In this study, we found 35.9% of FD patients had delayed gastric liquid emptying, which is similiar to the results of 23%-55% reported previously[3,4]. This indicates that quiet a few FD patients have gastric hypomotility. Gastrointestinal manometric techniques[1,5] showed that during fasting, the cycles of Migrating Motor Complex (MMC) of FD patients are less than those of healthy subjects. No matter during fasting or digestive period, the amplitude and frequency of the contractions of antrum and duodenum of FD patients are all less than those of healthy subjects. During digestive period, the numbers of duodenal propulsive peristalsis and the coordinating contractions between antrum and duodenum are less than those of healthy subjects. Ultrasonographic techniques[6] also showed that the postprandial antrum contractions of FD patients are incomplete with small waves of irregular rhythm, as compared to the complete, even and rhythmical peristalsis of healthy subjects. The gastrointestinal hypomotility and the incoordination between antrum and duodenum may induce delay of gastric emptying. As an agonist of 5-HT4 receptor, Cisapride can act on the receptors of the intermediate and terminal neurons of myenteric nerve plexus in gastrointestinal smooth muscle and improve the gastrointestinal motility by promoting cholinergic nerves to release acetylcholine. It can increase the amplitude and freqauency of the gastric contractions and the numbers of coordinating contractions between antrum and duodenum to accelerate gastric emptying.

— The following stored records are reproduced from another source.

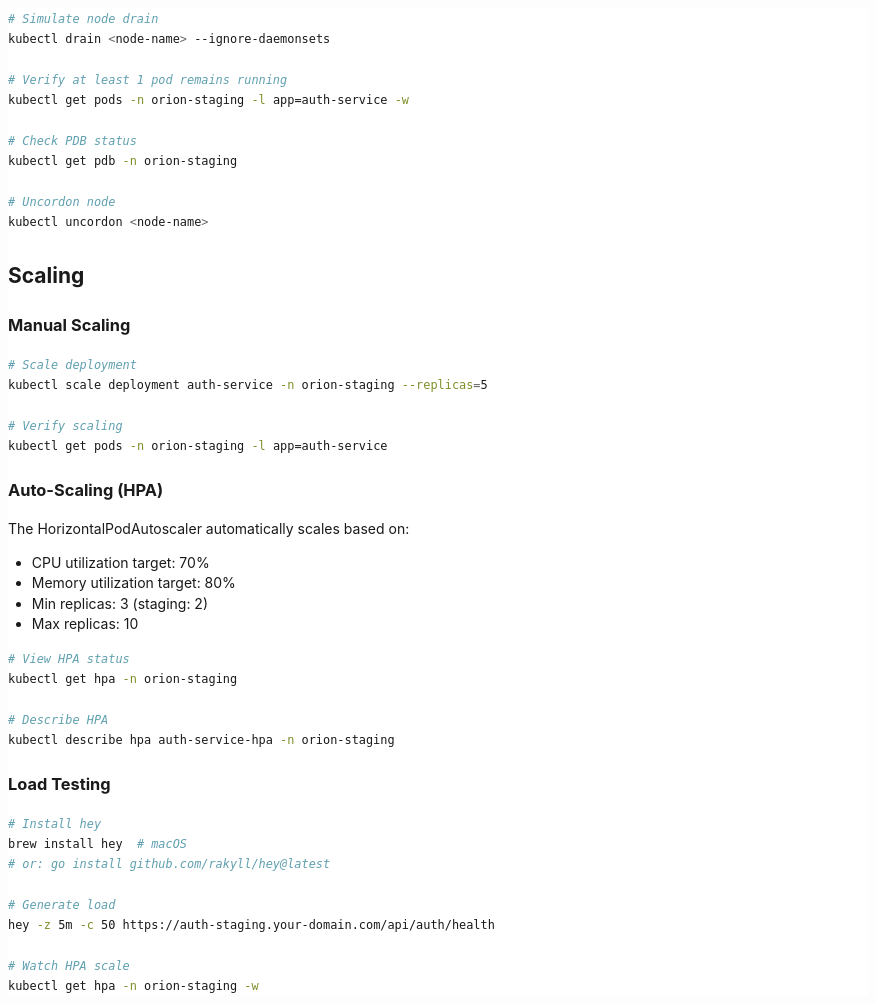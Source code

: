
 ```bash
# Simulate node drain
kubectl drain <node-name> --ignore-daemonsets

# Verify at least 1 pod remains running
kubectl get pods -n orion-staging -l app=auth-service -w

# Check PDB status
kubectl get pdb -n orion-staging

# Uncordon node
kubectl uncordon <node-name>
```

## Scaling

### Manual Scaling

```bash
# Scale deployment
kubectl scale deployment auth-service -n orion-staging --replicas=5

# Verify scaling
kubectl get pods -n orion-staging -l app=auth-service
```

### Auto-Scaling (HPA)

The HorizontalPodAutoscaler automatically scales based on:

- CPU utilization target: 70%
- Memory utilization target: 80%
- Min replicas: 3 (staging: 2)
- Max replicas: 10

```bash
# View HPA status
kubectl get hpa -n orion-staging

# Describe HPA
kubectl describe hpa auth-service-hpa -n orion-staging
```

### Load Testing

```bash
# Install hey
brew install hey  # macOS
# or: go install github.com/rakyll/hey@latest

# Generate load
hey -z 5m -c 50 https://auth-staging.your-domain.com/api/auth/health

# Watch HPA scale
kubectl get hpa -n orion-staging -w
```
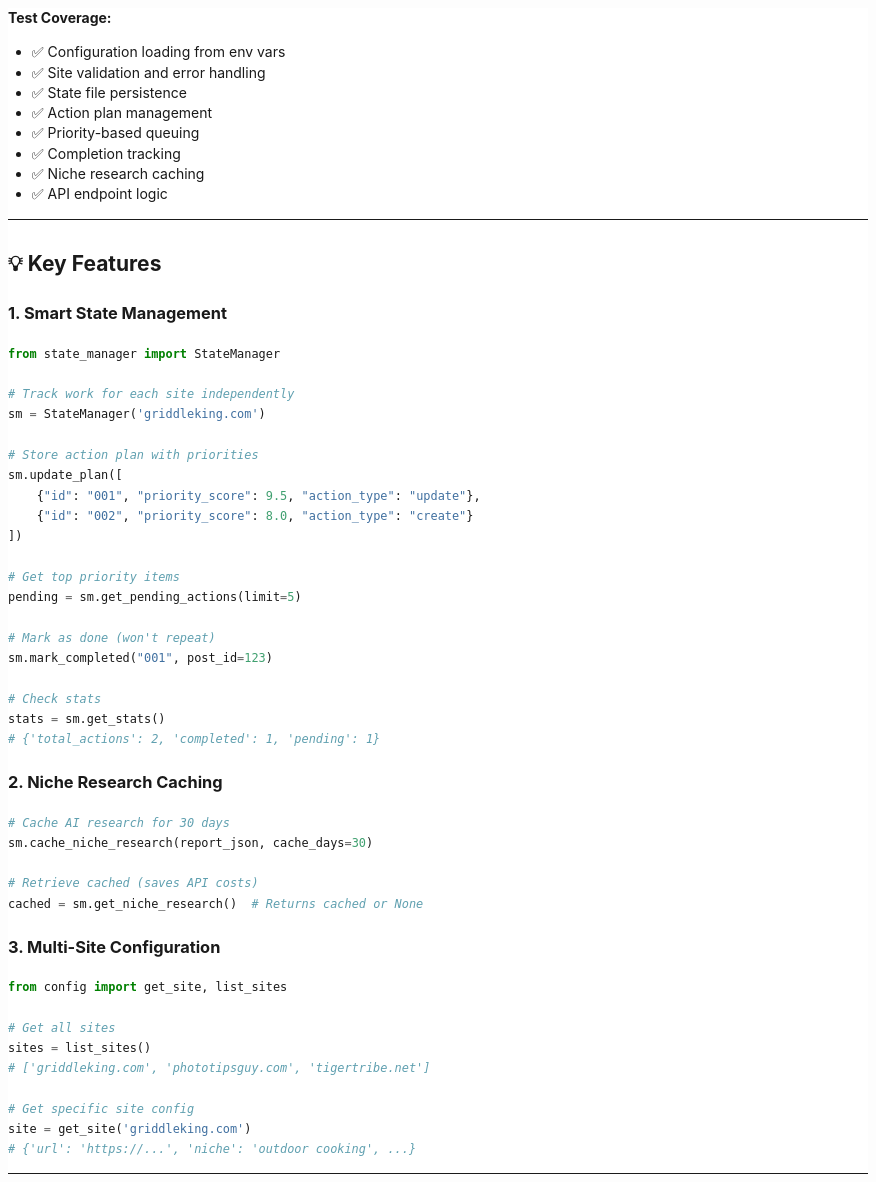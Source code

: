 **Test Coverage:**
- ✅ Configuration loading from env vars
- ✅ Site validation and error handling
- ✅ State file persistence
- ✅ Action plan management
- ✅ Priority-based queuing
- ✅ Completion tracking
- ✅ Niche research caching
- ✅ API endpoint logic

---

## 💡 Key Features

### 1. Smart State Management
```python
from state_manager import StateManager

# Track work for each site independently
sm = StateManager('griddleking.com')

# Store action plan with priorities
sm.update_plan([
    {"id": "001", "priority_score": 9.5, "action_type": "update"},
    {"id": "002", "priority_score": 8.0, "action_type": "create"}
])

# Get top priority items
pending = sm.get_pending_actions(limit=5)

# Mark as done (won't repeat)
sm.mark_completed("001", post_id=123)

# Check stats
stats = sm.get_stats()
# {'total_actions': 2, 'completed': 1, 'pending': 1}
```

### 2. Niche Research Caching
```python
# Cache AI research for 30 days
sm.cache_niche_research(report_json, cache_days=30)

# Retrieve cached (saves API costs)
cached = sm.get_niche_research()  # Returns cached or None
```

### 3. Multi-Site Configuration
```python
from config import get_site, list_sites

# Get all sites
sites = list_sites()  
# ['griddleking.com', 'phototipsguy.com', 'tigertribe.net']

# Get specific site config
site = get_site('griddleking.com')
# {'url': 'https://...', 'niche': 'outdoor cooking', ...}
```

---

Symptomatology of FD is very similar to that of “Piman Zheng”, a name of disease in Traditional Chinese medicine with bloating as the chief complaint. Zhishi Xiaopiwan is the commonly used Chinese medicine for “Piman Zheng”. So we chose this medicine to treat FD and compared it with Cisapride. The results showed that Zhishi Xiaopiwan could effectively ameliorate the symptoms of FD, and its total efficiency rate (81.49%) was not significantly different from that of Cisapride (87.5%). Gastric emptying examinations indicated that Zhishi Xiaopiwan also could accelerate the gastric liquid emptying, although its effect was less than that of Cisapride. Its effect on enhancing gastrointestinal motility was proven in previous animal exeriments. The main ingredient of Zhishi Xiaopiwan-Citrus aurantium L. could prolong the cavine intestinal active duration of MMC by reducing the duration of the phase I and prolonging the duration of the phase II[7]. Other ingredients, such as Tangshen Asiabel Root, Rhizome Atracty lodes macrocephalae, Ternate Pinellia Tuber and Golden Thread Rhizome, could increase the frequency of rat gastric electric spikes and amplitude of gastric contractions and regulate the disturbance of gastric electric rhythm. Rhizome Atractylodes macrocephalae might act on cholinergic receptors to activate the gastric movement[8,9].

Not all FD patients had delayed gastric emptying. This indicates that gastrointestinal hypomotility is not the sole pathogensis of FD, other factors such as hypersensitiveness of gastric mucosa, disturbance of gastric accomodation and failure of gallbladder contraction might also be involved in the pathogenesis[10]. The inconsistency between the symptomatic relief and improvement of gastric emptying by Zhishi Xiaopian also suggests that the action of the herbal medicine to improve symptoms might be through mechanisms other than promoting gastric motility, which shoujld be further studied in the future.

In conclusion, we found that delay of gastric emptying was one of the pathogenetic factors of FD, and both Zhishi Xiaopiwan and Cisapride could ameliorate the symptoms of FD and accelerate the gastric liquid emptying in certain percentage of patients. In this aspect, Cisapride is better than the herbal medicine we used.